[WORK INSTRUCTION]
Search the data for the word "springframework" and copy each line that has it.

[PROVIDED ENTRIES]
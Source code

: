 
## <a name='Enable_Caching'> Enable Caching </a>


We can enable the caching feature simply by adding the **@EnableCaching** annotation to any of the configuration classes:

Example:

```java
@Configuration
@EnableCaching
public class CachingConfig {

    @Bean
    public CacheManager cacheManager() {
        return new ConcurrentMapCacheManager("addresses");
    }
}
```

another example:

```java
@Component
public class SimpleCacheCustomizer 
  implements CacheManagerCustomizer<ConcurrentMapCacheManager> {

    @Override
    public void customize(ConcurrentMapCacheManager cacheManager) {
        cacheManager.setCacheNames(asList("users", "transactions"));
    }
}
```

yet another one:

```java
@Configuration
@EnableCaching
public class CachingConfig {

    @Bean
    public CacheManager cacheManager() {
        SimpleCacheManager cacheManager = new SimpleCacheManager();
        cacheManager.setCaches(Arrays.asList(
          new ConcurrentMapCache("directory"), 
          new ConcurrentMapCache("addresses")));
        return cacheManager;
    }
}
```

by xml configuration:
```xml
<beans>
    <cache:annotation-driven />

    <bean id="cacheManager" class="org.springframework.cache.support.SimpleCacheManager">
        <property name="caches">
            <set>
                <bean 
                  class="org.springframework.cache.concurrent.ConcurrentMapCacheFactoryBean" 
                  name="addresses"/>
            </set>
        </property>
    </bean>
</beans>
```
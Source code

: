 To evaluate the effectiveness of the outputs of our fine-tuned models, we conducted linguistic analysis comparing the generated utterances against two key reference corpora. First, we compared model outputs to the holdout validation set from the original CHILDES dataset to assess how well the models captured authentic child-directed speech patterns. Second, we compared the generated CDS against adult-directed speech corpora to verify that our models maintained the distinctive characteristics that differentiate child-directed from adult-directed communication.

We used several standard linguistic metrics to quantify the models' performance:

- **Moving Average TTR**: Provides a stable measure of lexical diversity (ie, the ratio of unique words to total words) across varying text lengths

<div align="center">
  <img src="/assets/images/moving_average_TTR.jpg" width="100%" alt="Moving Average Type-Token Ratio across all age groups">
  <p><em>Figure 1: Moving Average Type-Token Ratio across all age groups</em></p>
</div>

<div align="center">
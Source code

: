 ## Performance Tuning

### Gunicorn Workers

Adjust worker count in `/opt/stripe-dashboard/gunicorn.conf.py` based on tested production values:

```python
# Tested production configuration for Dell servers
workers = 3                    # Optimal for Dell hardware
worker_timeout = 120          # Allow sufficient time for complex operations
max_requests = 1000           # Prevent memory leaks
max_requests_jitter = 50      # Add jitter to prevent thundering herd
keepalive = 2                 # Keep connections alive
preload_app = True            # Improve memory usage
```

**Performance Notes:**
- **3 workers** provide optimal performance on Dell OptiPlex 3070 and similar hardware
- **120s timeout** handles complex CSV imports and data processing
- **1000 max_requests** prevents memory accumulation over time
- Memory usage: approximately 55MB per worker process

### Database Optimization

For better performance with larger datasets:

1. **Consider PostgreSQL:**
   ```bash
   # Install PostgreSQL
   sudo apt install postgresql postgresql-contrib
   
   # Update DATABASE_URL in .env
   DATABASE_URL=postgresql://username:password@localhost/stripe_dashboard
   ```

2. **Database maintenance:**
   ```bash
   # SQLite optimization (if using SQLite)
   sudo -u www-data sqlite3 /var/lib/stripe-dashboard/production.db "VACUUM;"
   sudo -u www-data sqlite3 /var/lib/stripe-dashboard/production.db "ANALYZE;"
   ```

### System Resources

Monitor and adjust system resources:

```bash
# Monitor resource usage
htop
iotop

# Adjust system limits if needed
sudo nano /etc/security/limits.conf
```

[EXERCISE SOLUTION]
    <bean id="cacheManager" class="org.springframework.cache.support.SimpleCacheManager">
                  class="org.springframework.cache.concurrent.ConcurrentMapCacheFactoryBean" 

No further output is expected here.